▶ **Required work**: Could you return every line of the records below that contains the word "includegraphics"?

▶ **Input data**:
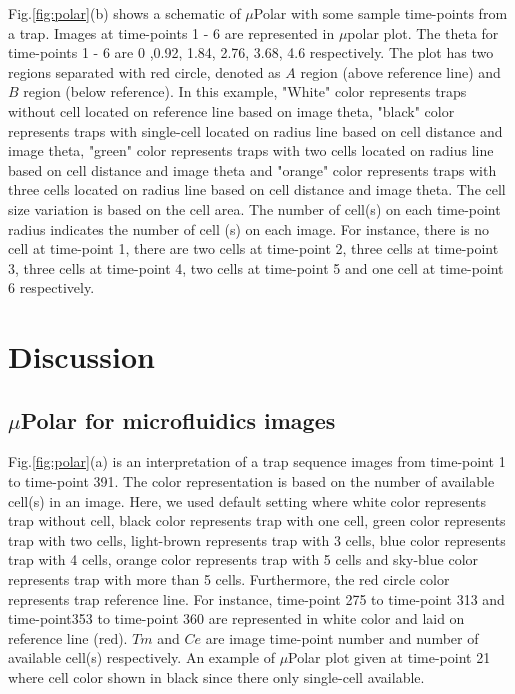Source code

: \documentclass[conference]{IEEEtran}
\begin{document}
Fig.\ref{fig:polar}(b) shows a schematic of $\mu$Polar with some sample time-points from a trap. Images at time-points 1 - 6 are represented in $\mu$polar plot. The theta for time-points 1 - 6 are 0 ,0.92, 1.84, 2.76, 3.68, 4.6 respectively. The plot has two regions separated with red circle, denoted as $ A $ region (above reference line) and $ B $ region (below reference). In this example, "White" color represents traps without cell located on reference line based on image theta, "black" color represents traps with single-cell located on radius line based on cell distance and image theta, "green" color represents traps with two cells located on radius line based on cell distance and image theta and "orange" color represents traps with three cells located on radius line based on cell distance and image theta. The cell size variation is based on the cell area. The number of cell(s) on each time-point radius indicates the number of cell (s) on each image. For instance, there is no cell at time-point 1, there are two cells at time-point 2, three cells at time-point 3, three cells at time-point 4, two cells at time-point 5 and one cell at time-point 6 respectively.

 
\section{Discussion}

\subsection{$\mu$Polar for microfluidics images}

Fig.\ref{fig:polar}(a) is an interpretation of a trap sequence images from time-point 1 to time-point 391. The color representation is based on the number of available cell(s) in an image. Here, we used default setting where white color represents trap without cell, black color represents trap with one cell, green color represents trap with two cells, light-brown represents trap with 3 cells, blue color represents trap with 4 cells, orange color represents trap with 5 cells and sky-blue color represents trap with more than 5 cells. Furthermore, the red circle color represents trap reference line. For instance, time-point 275 to time-point 313 and time-point353 to time-point 360 are represented in white color and laid on reference line (red). $ Tm  $ and  $ Ce $  are image time-point number and number of available cell(s) respectively. An example of $\mu$Polar plot given at time-point 21 where cell color shown in black since there only single-cell available. 
\end{document}
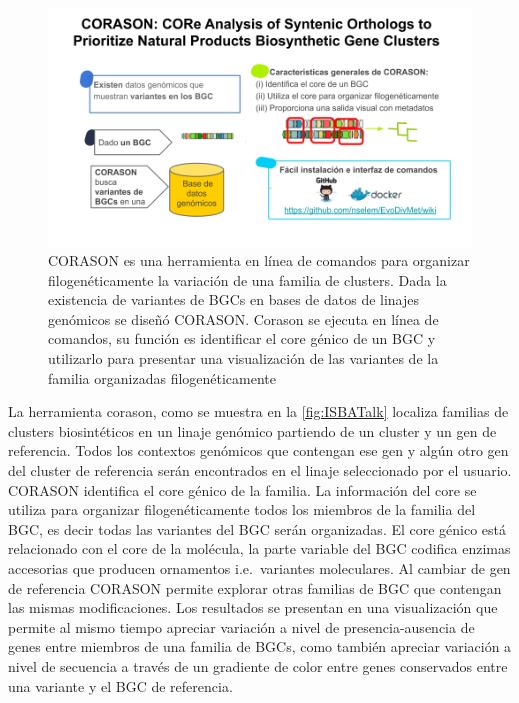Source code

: \documentclass[12pt,twoside]{reedthesis}
\begin{document}
  \begin{figure}[h!tbp]
  \centering
  \includegraphics[angle = 0,scale = .4]{chapter3/ISBATalk.png}
  \caption[ CORASON es una herramienta en línea de comandos para organizar filogenéticamente la variación de una familia de clusters. ]{\footnotesize{CORASON es una herramienta en línea de comandos para organizar filogenéticamente la variación de una familia de clusters. Dada la existencia de variantes de BGCs en bases de datos  de linajes genómicos se diseñó CORASON. Corason se ejecuta en línea de comandos, su función es identificar el core génico de un BGC y utilizarlo para presentar una visualización de las variantes de la familia organizadas filogenéticamente}}
  \label{fig:ISBATalk}
  \end{figure}
  
  La herramienta corason, como se muestra en la \autoref{fig:ISBATalk}
  localiza familias de clusters biosintéticos en un linaje genómico
  partiendo de un cluster y un gen de referencia. Todos los contextos
  genómicos que contengan ese gen y algún otro gen del cluster de
  referencia serán encontrados en el linaje seleccionado por el usuario.
  CORASON identifica el core génico de la familia. La información del core
  se utiliza para organizar filogenéticamente todos los miembros de la
  familia del BGC, es decir todas las variantes del BGC serán organizadas.
  El core génico está relacionado con el core de la molécula, la parte
  variable del BGC codifica enzimas accesorias que producen ornamentos
  i.e.~variantes moleculares. Al cambiar de gen de referencia CORASON
  permite explorar otras familias de BGC que contengan las mismas
  modificaciones. Los resultados se presentan en una visualización que
  permite al mismo tiempo apreciar variación a nivel de presencia-ausencia
  de genes entre miembros de una familia de BGCs, como también apreciar
  variación a nivel de secuencia a través de un gradiente de color entre
  genes conservados entre una variante y el BGC de referencia.
  
\end{document}
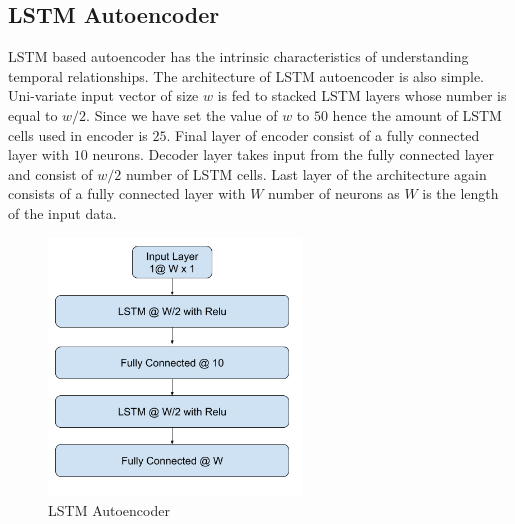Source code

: \documentclass[12pt]{article}
\begin{document}
\subsection{LSTM Autoencoder }
LSTM based autoencoder has the intrinsic characteristics of understanding temporal relationships. The architecture of LSTM autoencoder is also simple. Uni-variate input vector of size $w$ is fed to stacked LSTM layers whose number is equal to $w/2$. Since we have set the value of $w$ to $50$ hence the amount of LSTM cells used in encoder is $25$. Final layer of encoder consist of a fully connected layer with $10$ neurons. Decoder layer takes input from the fully connected layer and consist of $w/2$ number of LSTM cells. Last layer of the architecture again consists of a fully connected layer with $W$ number of neurons as $W$ is the length of the input data.
\begin{figure}[H]
\center
        \includegraphics[width=0.6\textwidth]{images/architecture/LstmAutoencoder.png}
    \caption{LSTM Autoencoder}
    \label{lstmAutoencoder}
\end{figure}
\newpage
\end{document}
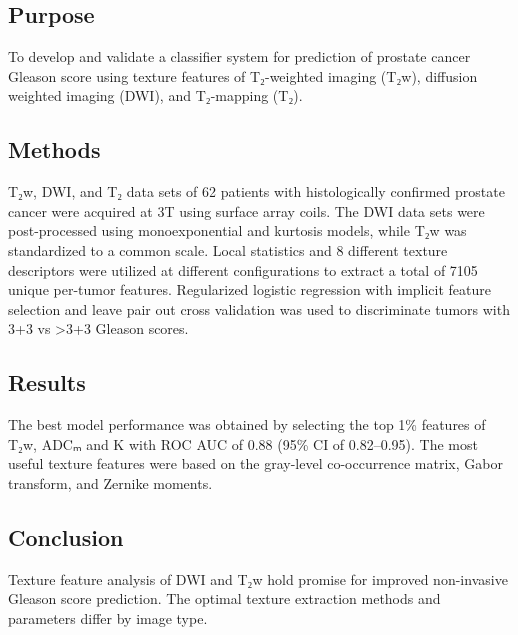 
\subsection*{Purpose}

To develop and validate a classifier system for prediction of prostate cancer
Gleason score using texture features of T₂-weighted imaging (T₂w), diffusion
weighted imaging (DWI), and T₂-mapping (T₂).


\subsection*{Methods}

T₂w, DWI, and T₂ data sets of 62 patients with histologically confirmed prostate
cancer were acquired at 3T using surface array coils. The DWI data sets were
post-processed using monoexponential and kurtosis models, while T₂w was
standardized to a common scale. Local statistics and 8 different texture
descriptors were utilized at different configurations to extract a total of
7105 unique per-tumor features. Regularized logistic regression with implicit
feature selection and leave pair out cross validation was used to discriminate
tumors with 3+3 vs >3+3 Gleason scores.


\subsection*{Results}

The best model performance was obtained by selecting the top 1\% features of
T₂w, ADCₘ and K with ROC AUC of 0.88 (95\% CI of 0.82--0.95). The most useful
texture features were based on the gray-level co-occurrence matrix, Gabor
transform, and Zernike moments.


\subsection*{Conclusion}

Texture feature analysis of DWI and T₂w hold promise for improved non-invasive
Gleason score prediction. The optimal texture extraction methods and parameters
differ by image type.
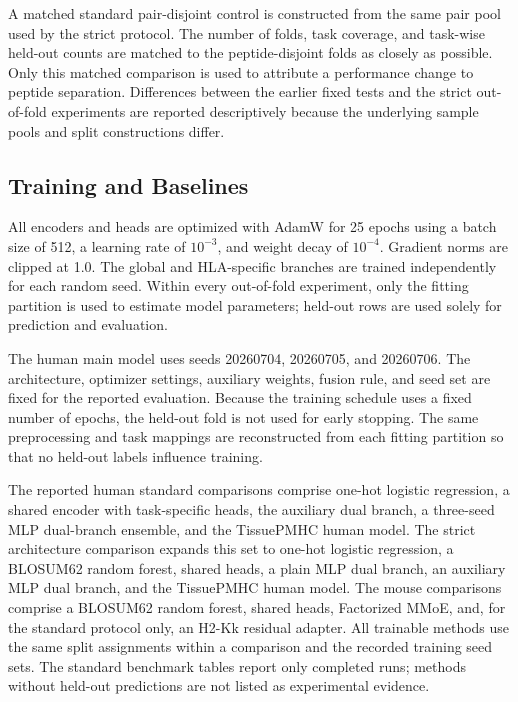 A matched standard pair-disjoint control is constructed from the same pair pool used by the strict protocol. The number of folds, task coverage, and task-wise held-out counts are matched to the peptide-disjoint folds as closely as possible. Only this matched comparison is used to attribute a performance change to peptide separation. Differences between the earlier fixed tests and the strict out-of-fold experiments are reported descriptively because the underlying sample pools and split constructions differ.

\subsection{Training and Baselines}

All encoders and heads are optimized with AdamW \cite{loshchilov2019adamw} for 25 epochs using a batch size of 512, a learning rate of \(10^{-3}\), and weight decay of \(10^{-4}\). Gradient norms are clipped at 1.0. The global and HLA-specific branches are trained independently for each random seed. Within every out-of-fold experiment, only the fitting partition is used to estimate model parameters; held-out rows are used solely for prediction and evaluation.

The human main model uses seeds 20260704, 20260705, and 20260706. The architecture, optimizer settings, auxiliary weights, fusion rule, and seed set are fixed for the reported evaluation. Because the training schedule uses a fixed number of epochs, the held-out fold is not used for early stopping. The same preprocessing and task mappings are reconstructed from each fitting partition so that no held-out labels influence training.

The reported human standard comparisons comprise one-hot logistic regression, a shared encoder with task-specific heads, the auxiliary dual branch, a three-seed MLP dual-branch ensemble, and the TissuePMHC human model. The strict architecture comparison expands this set to one-hot logistic regression, a BLOSUM62 random forest, shared heads, a plain MLP dual branch, an auxiliary MLP dual branch, and the TissuePMHC human model. The mouse comparisons comprise a BLOSUM62 random forest, shared heads, Factorized MMoE, and, for the standard protocol only, an H2-Kk residual adapter. All trainable methods use the same split assignments within a comparison and the recorded training seed sets. The standard benchmark tables report only completed runs; methods without held-out predictions are not listed as experimental evidence.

▶ **Response to this exercise**:
  \includegraphics[angle = 0,scale = .4]{chapter3/ISBATalk.png}
        \includegraphics[width=0.6\textwidth]{images/architecture/LstmAutoencoder.png}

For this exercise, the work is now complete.